Quintela et al. (2025) Refining European Crop Mapping Classification Through the Integration of Permanent Crops: A Case Study in Rapidly Transitioning Irrigated Landscapes Induced by Dam Construction
⚠️ Warning: This summary was generated from the abstract only, as the full text was not available.
Identification
- Journal: Remote Sensing
- Year: 2025
- Date: 2025-12-09
- Authors: Manuel Quintela, Manuel L. Campagnolo, Rui Figueira
- DOI: 10.3390/rs17243979
Research Groups
Not provided in the given text.
Short Summary
This study refines the EU Crop Map 2018 by developing an automated machine learning model integrating Sentinel-1 and Sentinel-2 imagery to distinguish permanent crop types in southern Portugal, achieving 91% overall accuracy and highlighting the critical need for balanced training data.
Objective
- To refine the EU Crop Map 2018 classification by distinguishing specific permanent crop types using an automated machine learning model integrating Sentinel-1 and Sentinel-2 imagery in a region undergoing rapid land use change.
Study Configuration
- Spatial Scale: Regional (Alqueva reservoir area, southern Portugal)
- Temporal Scale: Focus on land cover in 2018, using imagery from that period.
Methodology and Data
- Models used: Automated machine learning model.
- Data sources: Sentinel-1 (S1) imagery, Sentinel-2 (S2) imagery, large reference dataset, EU Crop Map 2018, Portuguese official land use product COS 2018.
Main Results
- The model achieved an overall accuracy of 91% in distinguishing permanent crops, forests, and other land occupations.
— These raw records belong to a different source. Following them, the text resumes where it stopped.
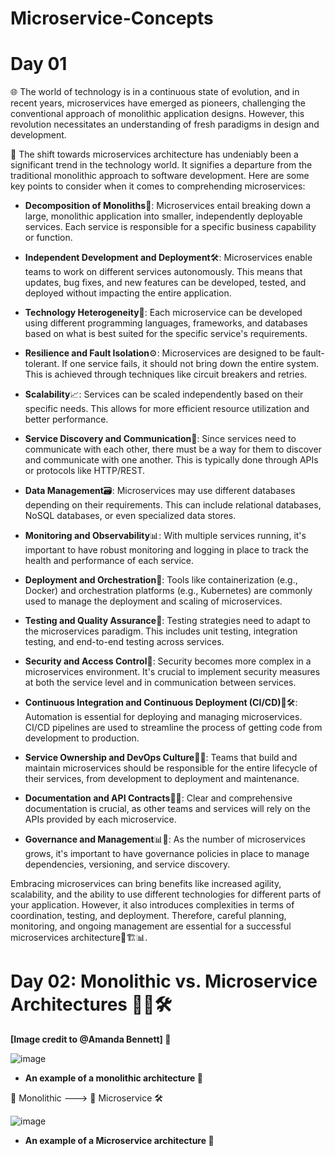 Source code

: # Microservice-Concepts
# Day 01
🌐 The world of technology is in a continuous state of evolution, and in recent years, microservices have emerged as pioneers, challenging the conventional approach of monolithic application designs. However, this revolution necessitates an understanding of fresh paradigms in design and development. 



🚀 The shift towards microservices architecture has undeniably been a significant trend in the technology world. It signifies a departure from the traditional monolithic approach to software development. Here are some key points to consider when it comes to comprehending microservices:




+ **Decomposition of Monoliths**🔗: Microservices entail breaking down a large, monolithic application into smaller, independently deployable services. Each service is responsible for a specific business capability or function.

+ **Independent Development and Deployment**🛠️: Microservices enable teams to work on different services autonomously. This means that updates, bug fixes, and new features can be developed, tested, and deployed without impacting the entire application.

+ **Technology Heterogeneity**🧩: Each microservice can be developed using different programming languages, frameworks, and databases based on what is best suited for the specific service's requirements.

+ **Resilience and Fault Isolation**⚙️: Microservices are designed to be fault-tolerant. If one service fails, it should not bring down the entire system. This is achieved through techniques like circuit breakers and retries.

+ **Scalability**📈: Services can be scaled independently based on their specific needs. This allows for more efficient resource utilization and better performance.

+ **Service Discovery and Communication**🔄: Since services need to communicate with each other, there must be a way for them to discover and communicate with one another. This is typically done through APIs or protocols like HTTP/REST.

+ **Data Management**🗃️: Microservices may use different databases depending on their requirements. This can include relational databases, NoSQL databases, or even specialized data stores.

+ **Monitoring and Observability**📊: With multiple services running, it's important to have robust monitoring and logging in place to track the health and performance of each service.

+ **Deployment and Orchestration**🚢: Tools like containerization (e.g., Docker) and orchestration platforms (e.g., Kubernetes) are commonly used to manage the deployment and scaling of microservices.

+ **Testing and Quality Assurance**🧪: Testing strategies need to adapt to the microservices paradigm. This includes unit testing, integration testing, and end-to-end testing across services.

+ **Security and Access Control**🔐: Security becomes more complex in a microservices environment. It's crucial to implement security measures at both the service level and in communication between services.

+ **Continuous Integration and Continuous Deployment (CI/CD)**🔄🛠️: Automation is essential for deploying and managing microservices. CI/CD pipelines are used to streamline the process of getting code from development to production.

+ **Service Ownership and DevOps Culture**👥🔨: Teams that build and maintain microservices should be responsible for the entire lifecycle of their services, from development to deployment and maintenance.

+ **Documentation and API Contracts**📄📝: Clear and comprehensive documentation is crucial, as other teams and services will rely on the APIs provided by each microservice.

+ **Governance and Management**📊🧩: As the number of microservices grows, it's important to have governance policies in place to manage dependencies, versioning, and service discovery.

Embracing microservices can bring benefits like increased agility, scalability, and the ability to use different technologies for different parts of your application. However, it also introduces complexities in terms of coordination, testing, and deployment. Therefore, careful planning, monitoring, and ongoing management are essential for a successful microservices architecture🚀🏗️📊.

# Day 02: Monolithic vs. Microservice Architectures 🏢🔄🛠️
**[Image credit to @Amanda Bennett] 📸**

![image](https://github.com/Samuel-Kaniel/Microservice-Concepts/assets/83005750/64fb670c-d718-465d-a9a2-8da4a9516d24)
- **An example of a monolithic architecture 🏢**

  
 🏢 Monolithic ---> 🔄 Microservice 🛠️
 

![image](https://github.com/Samuel-Kaniel/Microservice-Concepts/assets/83005750/9179bc81-599f-40d8-92fe-e4536c93a025)
- **An example of a Microservice architecture 🏢**
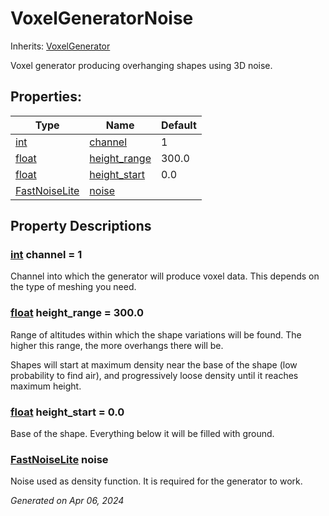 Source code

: # VoxelGeneratorNoise

Inherits: [VoxelGenerator](VoxelGenerator.md)

Voxel generator producing overhanging shapes using 3D noise.

## Properties: 


Type                                                                                      | Name                             | Default 
----------------------------------------------------------------------------------------- | -------------------------------- | --------
[int](https://docs.godotengine.org/en/stable/classes/class_int.html)                      | [channel](#i_channel)            | 1       
[float](https://docs.godotengine.org/en/stable/classes/class_float.html)                  | [height_range](#i_height_range)  | 300.0   
[float](https://docs.godotengine.org/en/stable/classes/class_float.html)                  | [height_start](#i_height_start)  | 0.0     
[FastNoiseLite](https://docs.godotengine.org/en/stable/classes/class_fastnoiselite.html)  | [noise](#i_noise)                |         
<p></p>

## Property Descriptions

### [int](https://docs.godotengine.org/en/stable/classes/class_int.html)<span id="i_channel"></span> **channel** = 1

Channel into which the generator will produce voxel data. This depends on the type of meshing you need.

### [float](https://docs.godotengine.org/en/stable/classes/class_float.html)<span id="i_height_range"></span> **height_range** = 300.0

Range of altitudes within which the shape variations will be found. The higher this range, the more overhangs there will be.

Shapes will start at maximum density near the base of the shape (low probability to find air), and progressively loose density until it reaches maximum height.

### [float](https://docs.godotengine.org/en/stable/classes/class_float.html)<span id="i_height_start"></span> **height_start** = 0.0

Base of the shape. Everything below it will be filled with ground.

### [FastNoiseLite](https://docs.godotengine.org/en/stable/classes/class_fastnoiselite.html)<span id="i_noise"></span> **noise**

Noise used as density function. It is required for the generator to work.

_Generated on Apr 06, 2024_
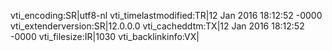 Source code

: vti_encoding:SR|utf8-nl
vti_timelastmodified:TR|12 Jan 2016 18:12:52 -0000
vti_extenderversion:SR|12.0.0.0
vti_cacheddtm:TX|12 Jan 2016 18:12:52 -0000
vti_filesize:IR|1030
vti_backlinkinfo:VX|
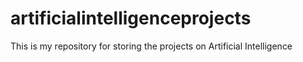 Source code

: # artificialintelligenceprojects
This is my repository for storing the projects on Artificial Intelligence
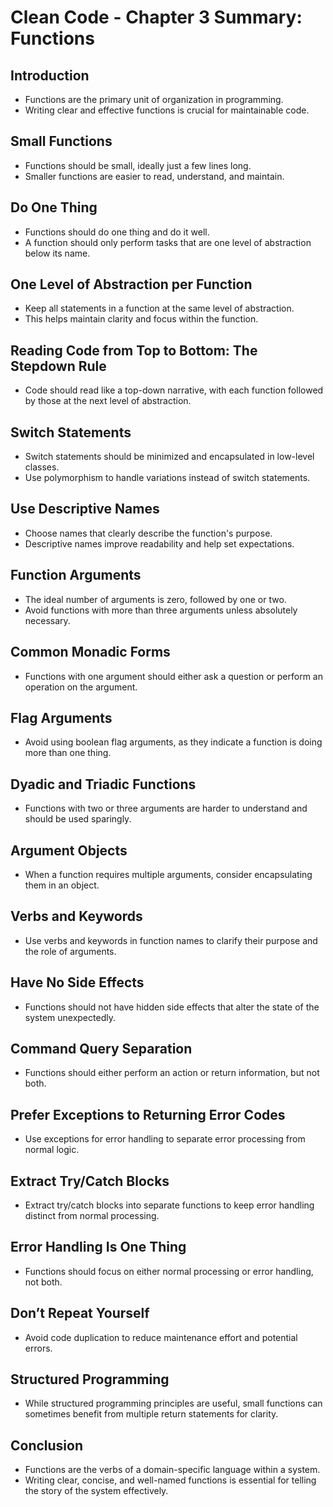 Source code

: # Clean Code - Chapter 3 Summary: Functions

## Introduction
- Functions are the primary unit of organization in programming.
- Writing clear and effective functions is crucial for maintainable code.

## Small Functions
- Functions should be small, ideally just a few lines long.
- Smaller functions are easier to read, understand, and maintain.

## Do One Thing
- Functions should do one thing and do it well.
- A function should only perform tasks that are one level of abstraction below its name.

## One Level of Abstraction per Function
- Keep all statements in a function at the same level of abstraction.
- This helps maintain clarity and focus within the function.

## Reading Code from Top to Bottom: The Stepdown Rule
- Code should read like a top-down narrative, with each function followed by those at the next level of abstraction.

## Switch Statements
- Switch statements should be minimized and encapsulated in low-level classes.
- Use polymorphism to handle variations instead of switch statements.

## Use Descriptive Names
- Choose names that clearly describe the function's purpose.
- Descriptive names improve readability and help set expectations.

## Function Arguments
- The ideal number of arguments is zero, followed by one or two.
- Avoid functions with more than three arguments unless absolutely necessary.

## Common Monadic Forms
- Functions with one argument should either ask a question or perform an operation on the argument.

## Flag Arguments
- Avoid using boolean flag arguments, as they indicate a function is doing more than one thing.

## Dyadic and Triadic Functions
- Functions with two or three arguments are harder to understand and should be used sparingly.

## Argument Objects
- When a function requires multiple arguments, consider encapsulating them in an object.

## Verbs and Keywords
- Use verbs and keywords in function names to clarify their purpose and the role of arguments.

## Have No Side Effects
- Functions should not have hidden side effects that alter the state of the system unexpectedly.

## Command Query Separation
- Functions should either perform an action or return information, but not both.

## Prefer Exceptions to Returning Error Codes
- Use exceptions for error handling to separate error processing from normal logic.

## Extract Try/Catch Blocks
- Extract try/catch blocks into separate functions to keep error handling distinct from normal processing.

## Error Handling Is One Thing
- Functions should focus on either normal processing or error handling, not both.

## Don’t Repeat Yourself
- Avoid code duplication to reduce maintenance effort and potential errors.

## Structured Programming
- While structured programming principles are useful, small functions can sometimes benefit from multiple return statements for clarity.

## Conclusion
- Functions are the verbs of a domain-specific language within a system.
- Writing clear, concise, and well-named functions is essential for telling the story of the system effectively. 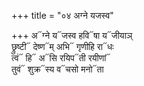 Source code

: +++
title = "०४ अग्ने यजस्व"

+++
अ᳓ग्ने य᳓जस्व हवि᳓षा य᳓जीयाञ्  
छ्रुष्टी᳓ देष्ण᳓म् अभि᳓ गृणीहि रा᳓धः  
त्वं᳓ हि᳓ अ᳓सि रयिप᳓ती रयीणां᳓  
तुवं᳓ शुक्र᳓स्य व᳓चसो मनो᳓ता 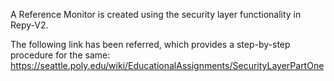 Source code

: A Reference Monitor is created using the security layer functionality in Repy-V2.

The following link has been referred, which provides a step-by-step procedure for the same:
https://seattle.poly.edu/wiki/EducationalAssignments/SecurityLayerPartOne
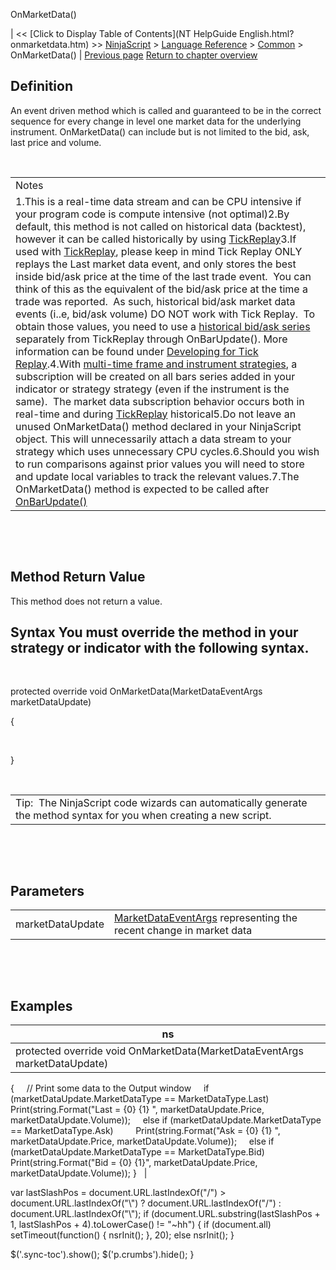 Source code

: ﻿










 


OnMarketData()







| &lt;&lt; [Click to Display Table of Contents](NT HelpGuide English.html?onmarketdata.htm) &gt;&gt;
 [NinjaScript](ninjascript.htm) &gt; [Language Reference](language_reference_wip.htm) &gt; [Common](common.htm) &gt;
OnMarketData() | [Previous page](fundamentaldataeventargs.htm)
[Return to chapter overview](common.htm)










Definition
----------


An event driven method which is called and guaranteed to be in the correct sequence for every change in level one market data for the underlying instrument. OnMarketData() can include but is not limited to the bid, ask, last price and volume.


 




|  |
| --- |
| Notes
1.This is a real-time data stream and can be CPU intensive if your program code is compute intensive (not optimal)2.By default, this method is not called on historical data (backtest), however it can be called historically by using [TickReplay](tick_replay.htm)3.If used with [TickReplay](tick_replay.htm), please keep in mind Tick Replay ONLY replays the Last market data event, and only stores the best inside bid/ask price at the time of the last trade event.  You can think of this as the equivalent of the bid/ask price at the time a trade was reported.  As such, historical bid/ask market data events (i..e, bid/ask volume) DO NOT work with Tick Replay.  To obtain those values, you need to use a [historical bid/ask series](using_historical_bid_ask_serie.htm) separately from TickReplay through OnBarUpdate(). More information can be found under [Developing for Tick Replay](developing_for__tick_replay.htm).4.With [multi-time frame and instrument strategies](multi-time_frame__instruments.htm), a subscription will be created on all bars series added in your indicator or strategy strategy (even if the instrument is the same).  The market data subscription behavior occurs both in real-time and during [TickReplay](tick_replay.htm) historical5.Do not leave an unused OnMarketData() method declared in your NinjaScript object. This will unnecessarily attach a data stream to your strategy which uses unnecessary CPU cycles.6.Should you wish to run comparisons against prior values you will need to store and update local variables to track the relevant values.7.The OnMarketData() method is expected to be called after [OnBarUpdate()](onbarupdate.htm) |



 


 


Method Return Value
-------------------


This method does not return a value.



Syntax
You must override the method in your strategy or indicator with the following syntax.
--------------------------------------------------------------------------------------------


   

protected override void OnMarketData(MarketDataEventArgs marketDataUpdate)  

{  

   

}


 




|  |
| --- |
| Tip:  The NinjaScript code wizards can automatically generate the method syntax for you when creating a new script. |



 


 


Parameters
----------




|  |  |
| --- | --- |
| marketDataUpdate | [MarketDataEventArgs](marketdataeventargs.htm) representing the recent change in market data |



 


 


Examples
--------




| ns |
| --- |
| protected override void OnMarketData(MarketDataEventArgs marketDataUpdate)
{
     // Print some data to the Output window
     if (marketDataUpdate.MarketDataType == MarketDataType.Last) 
           Print(string.Format("Last = {0} {1} ", marketDataUpdate.Price, marketDataUpdate.Volume));
     else if (marketDataUpdate.MarketDataType == MarketDataType.Ask)
         Print(string.Format("Ask = {0} {1} ", marketDataUpdate.Price, marketDataUpdate.Volume));
     else if (marketDataUpdate.MarketDataType == MarketDataType.Bid)
         Print(string.Format("Bid = {0} {1}", marketDataUpdate.Price, marketDataUpdate.Volume));
}    |






 
 var lastSlashPos = document.URL.lastIndexOf("/") &gt; document.URL.lastIndexOf("\\") ? document.URL.lastIndexOf("/") : document.URL.lastIndexOf("\\");
 if (document.URL.substring(lastSlashPos + 1, lastSlashPos + 4).toLowerCase() != "~hh") {
 if (document.all) setTimeout(function() {
 nsrInit();
 }, 20);
 else nsrInit();
 }
 
 
 $('.sync-toc').show();
 $('p.crumbs').hide();
 }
- It effectively identified almond groves (F1 score = 0.90) and distinguished three major olive grove cultivation systems (F1-score ≥ 0.78).
- Performance was lower for vineyards (F1 score = 0.71) and other permanent crops (F1 score = 0.48).
- Comparison with COS 2018 showed strong overall spatial alignment, despite inconsistencies, and a lower F1 score (0.60) in direct comparison.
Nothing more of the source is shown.